In its outlook on recession, Deputy Economy Minister Alexei Vedev said the economy may completely flatline or slightly shrink in the fourth quarter of 2014, which could push Russia into recession by the end of the first quarter next year. 

The technical definition of a recession is two successive quarters of economic contraction. It would be Russia's first recession since 2009.

The ministry previously assumed Western sanctions would be lifted during 2015, with Russia then ending its tit-for-tat food embargo. 

"The current forecast for 2015 is, on the contrary, based on continuing strong geopolitical risks," the ministry said.

"Uncertainty and lack of economic confidence caused by harsher geopolitics have led to a prediction of higher capital flight and lower investment," the ministry added in the full report briefly posted on its website before it was removed.

Capital flight is expected to reach $125 billion for 2014, the ministry indicated, up from the previous estimate of $100 billion.

The World Bank also slashed its growth projection for Russia Tuesday from 0.5 per cent in 2014 and 0.3 per cent 2015 to 0.7 per cent and 0 per cent respectively.

Nine per cent inflation seen  

Russia's economy has been hit by falling oil prices which have battered Russia's energy-driven economy and triggered a record drop in the value of the ruble.

The Russian currency experienced its worst slump since 1998 on Monday. After rallying slightly Tuesday morning it lost all its gains and was trading at around 53.9 to the dollar and 66.8 to the euro at 1600 GMT.

The economy ministry has forecast the foreign exchange rate to average 49 rubles to the dollar next year — 30 per cent higher than its previous expected rate of 37.7 rubles.

The growth forecast for 2014 was slightly raised from 0.5 per cent to 0.6 per cent due to a better-than-expected performance of the agricultural sector, the ministry said.

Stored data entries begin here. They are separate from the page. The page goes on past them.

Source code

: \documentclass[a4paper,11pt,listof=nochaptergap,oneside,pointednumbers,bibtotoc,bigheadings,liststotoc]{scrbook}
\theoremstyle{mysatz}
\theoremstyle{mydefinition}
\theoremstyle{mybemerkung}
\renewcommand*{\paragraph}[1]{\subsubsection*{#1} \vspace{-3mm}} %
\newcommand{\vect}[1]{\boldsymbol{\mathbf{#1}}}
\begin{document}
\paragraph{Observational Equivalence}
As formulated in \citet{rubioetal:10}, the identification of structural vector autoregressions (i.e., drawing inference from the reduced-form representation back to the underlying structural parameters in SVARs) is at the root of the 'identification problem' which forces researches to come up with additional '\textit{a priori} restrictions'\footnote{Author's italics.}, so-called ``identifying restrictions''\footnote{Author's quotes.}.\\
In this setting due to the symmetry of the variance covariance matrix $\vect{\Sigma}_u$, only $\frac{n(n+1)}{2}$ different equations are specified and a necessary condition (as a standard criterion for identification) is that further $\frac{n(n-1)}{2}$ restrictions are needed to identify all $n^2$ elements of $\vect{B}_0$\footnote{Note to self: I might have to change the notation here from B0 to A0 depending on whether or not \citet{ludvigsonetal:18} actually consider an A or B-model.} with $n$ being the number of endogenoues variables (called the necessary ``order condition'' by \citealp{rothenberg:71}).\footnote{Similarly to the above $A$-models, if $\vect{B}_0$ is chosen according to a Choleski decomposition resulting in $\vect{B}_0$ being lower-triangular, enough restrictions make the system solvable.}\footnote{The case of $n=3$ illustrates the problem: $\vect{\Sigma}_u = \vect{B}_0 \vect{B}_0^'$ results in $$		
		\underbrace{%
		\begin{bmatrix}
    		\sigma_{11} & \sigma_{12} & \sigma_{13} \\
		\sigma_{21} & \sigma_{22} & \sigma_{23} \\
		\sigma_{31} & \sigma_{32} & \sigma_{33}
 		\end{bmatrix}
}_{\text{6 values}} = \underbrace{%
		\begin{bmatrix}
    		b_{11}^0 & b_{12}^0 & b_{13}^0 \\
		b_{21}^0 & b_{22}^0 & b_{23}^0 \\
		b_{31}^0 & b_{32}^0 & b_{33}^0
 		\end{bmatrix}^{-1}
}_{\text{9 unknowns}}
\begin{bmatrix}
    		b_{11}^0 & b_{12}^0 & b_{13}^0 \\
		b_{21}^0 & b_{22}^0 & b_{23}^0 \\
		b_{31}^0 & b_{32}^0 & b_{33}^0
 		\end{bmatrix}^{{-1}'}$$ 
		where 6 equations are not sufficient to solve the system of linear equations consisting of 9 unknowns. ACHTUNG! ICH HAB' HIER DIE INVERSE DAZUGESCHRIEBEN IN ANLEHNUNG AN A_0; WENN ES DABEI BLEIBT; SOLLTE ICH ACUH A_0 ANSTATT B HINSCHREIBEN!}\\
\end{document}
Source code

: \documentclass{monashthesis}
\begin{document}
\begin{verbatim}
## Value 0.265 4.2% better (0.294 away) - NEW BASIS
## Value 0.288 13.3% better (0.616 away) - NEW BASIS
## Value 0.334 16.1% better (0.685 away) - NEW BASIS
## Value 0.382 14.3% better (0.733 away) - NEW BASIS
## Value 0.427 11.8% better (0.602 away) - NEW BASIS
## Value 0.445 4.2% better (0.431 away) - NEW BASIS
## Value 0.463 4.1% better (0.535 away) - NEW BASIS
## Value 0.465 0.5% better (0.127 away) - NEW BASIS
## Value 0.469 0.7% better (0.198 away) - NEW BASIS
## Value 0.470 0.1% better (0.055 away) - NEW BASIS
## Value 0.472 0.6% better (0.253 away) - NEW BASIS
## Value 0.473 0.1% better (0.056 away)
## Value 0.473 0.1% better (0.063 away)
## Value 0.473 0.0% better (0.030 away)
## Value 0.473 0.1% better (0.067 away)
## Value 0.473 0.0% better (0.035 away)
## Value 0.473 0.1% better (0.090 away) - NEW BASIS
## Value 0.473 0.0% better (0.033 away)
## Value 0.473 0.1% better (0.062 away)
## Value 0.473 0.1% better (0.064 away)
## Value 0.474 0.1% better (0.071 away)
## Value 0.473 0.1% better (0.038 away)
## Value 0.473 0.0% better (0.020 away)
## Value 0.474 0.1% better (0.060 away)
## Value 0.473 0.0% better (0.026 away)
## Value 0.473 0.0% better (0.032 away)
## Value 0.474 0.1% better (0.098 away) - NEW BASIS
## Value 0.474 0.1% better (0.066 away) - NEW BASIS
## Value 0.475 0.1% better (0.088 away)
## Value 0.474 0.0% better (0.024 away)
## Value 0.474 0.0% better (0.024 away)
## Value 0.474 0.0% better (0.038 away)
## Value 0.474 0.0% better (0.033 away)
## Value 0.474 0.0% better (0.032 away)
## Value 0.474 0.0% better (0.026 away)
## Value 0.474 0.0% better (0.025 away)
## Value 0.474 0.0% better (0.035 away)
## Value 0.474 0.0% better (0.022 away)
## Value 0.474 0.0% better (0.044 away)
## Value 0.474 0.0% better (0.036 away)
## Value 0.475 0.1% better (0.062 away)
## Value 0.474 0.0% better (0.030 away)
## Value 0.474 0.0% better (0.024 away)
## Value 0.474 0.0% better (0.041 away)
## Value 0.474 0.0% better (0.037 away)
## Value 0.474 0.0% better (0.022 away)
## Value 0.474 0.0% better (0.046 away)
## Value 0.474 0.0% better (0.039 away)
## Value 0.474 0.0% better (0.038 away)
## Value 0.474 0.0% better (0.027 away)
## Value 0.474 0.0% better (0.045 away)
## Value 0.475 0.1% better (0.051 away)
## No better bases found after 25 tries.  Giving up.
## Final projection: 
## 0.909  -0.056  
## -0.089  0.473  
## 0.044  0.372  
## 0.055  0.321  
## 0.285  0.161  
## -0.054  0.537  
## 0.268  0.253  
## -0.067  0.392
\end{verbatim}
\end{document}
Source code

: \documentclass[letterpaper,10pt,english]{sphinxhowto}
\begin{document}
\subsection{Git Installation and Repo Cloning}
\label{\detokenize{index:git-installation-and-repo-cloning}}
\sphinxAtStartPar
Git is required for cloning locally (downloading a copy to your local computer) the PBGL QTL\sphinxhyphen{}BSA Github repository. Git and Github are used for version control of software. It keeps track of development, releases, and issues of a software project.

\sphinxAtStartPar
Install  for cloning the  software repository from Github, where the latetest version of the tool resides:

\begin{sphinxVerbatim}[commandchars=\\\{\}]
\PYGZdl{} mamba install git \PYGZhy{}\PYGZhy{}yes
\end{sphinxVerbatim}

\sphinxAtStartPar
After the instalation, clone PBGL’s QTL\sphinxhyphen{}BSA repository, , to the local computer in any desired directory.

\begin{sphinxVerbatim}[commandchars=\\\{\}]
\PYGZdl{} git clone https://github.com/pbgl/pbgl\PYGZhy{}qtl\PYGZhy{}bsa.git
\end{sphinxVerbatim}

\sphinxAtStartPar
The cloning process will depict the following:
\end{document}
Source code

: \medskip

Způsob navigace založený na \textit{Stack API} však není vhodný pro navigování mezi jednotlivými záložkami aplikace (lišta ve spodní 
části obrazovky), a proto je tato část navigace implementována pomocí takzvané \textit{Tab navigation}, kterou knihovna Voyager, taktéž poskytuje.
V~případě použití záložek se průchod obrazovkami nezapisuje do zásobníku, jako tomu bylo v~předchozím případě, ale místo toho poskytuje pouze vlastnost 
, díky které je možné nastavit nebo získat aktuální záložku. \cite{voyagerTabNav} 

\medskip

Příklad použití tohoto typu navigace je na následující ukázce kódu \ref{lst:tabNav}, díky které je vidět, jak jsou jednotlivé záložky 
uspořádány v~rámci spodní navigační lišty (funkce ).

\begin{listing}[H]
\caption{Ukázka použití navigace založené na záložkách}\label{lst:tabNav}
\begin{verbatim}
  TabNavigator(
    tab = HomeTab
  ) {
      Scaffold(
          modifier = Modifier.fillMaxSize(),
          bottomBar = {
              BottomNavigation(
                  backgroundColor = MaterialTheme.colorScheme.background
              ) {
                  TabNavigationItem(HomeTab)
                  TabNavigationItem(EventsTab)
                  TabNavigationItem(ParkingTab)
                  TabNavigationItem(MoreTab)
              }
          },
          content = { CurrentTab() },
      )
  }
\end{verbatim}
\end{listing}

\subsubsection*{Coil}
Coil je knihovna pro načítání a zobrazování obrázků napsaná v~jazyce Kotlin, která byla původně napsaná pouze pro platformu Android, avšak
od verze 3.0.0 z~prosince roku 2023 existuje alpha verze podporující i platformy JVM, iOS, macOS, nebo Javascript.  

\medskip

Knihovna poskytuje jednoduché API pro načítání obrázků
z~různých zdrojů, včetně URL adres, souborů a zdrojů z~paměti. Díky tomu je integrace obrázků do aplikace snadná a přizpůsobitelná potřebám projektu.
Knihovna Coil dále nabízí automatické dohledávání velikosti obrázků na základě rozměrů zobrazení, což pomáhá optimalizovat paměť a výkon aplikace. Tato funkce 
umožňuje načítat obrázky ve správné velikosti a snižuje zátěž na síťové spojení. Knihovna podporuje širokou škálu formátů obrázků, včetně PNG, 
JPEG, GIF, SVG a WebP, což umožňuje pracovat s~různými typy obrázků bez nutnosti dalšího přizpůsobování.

Vedev said the ministry expects the Russian economy to reach bottom in mid-2015 and begin a rebound on rising oil prices which could climb back to $85-$95 a barrel.

Russia's growth has slowed dramatically in recent years, the rate falling to 1.3 per cent in 2013 compared with 3.4 per cent the previous year.

Meanwhile, inflation has accelerated over the ruble's falling value, and is set to reach 9 per cent by the end of 2014, Vedev said, up from the previous estimate of 7.5 per cent.

Real incomes of Russians will shrink by 2.8 percent next year instead of increasing by 0.4 per cent as previously predicted, due to inflation and slowing economic activity.

Alfa Bank economists said in a note Tuesday that 12 per cent inflation for the year was "inevitable", predicting spending to fall even further than during the 2008 economic crisis due to the government's inability to compensate the population through increasing pensions and salaries.

Retail giants and foreign companies have already hiked prices or announced expected hikes because of the ruble's slump, with Apple raising Russian prices by about 25 per cent.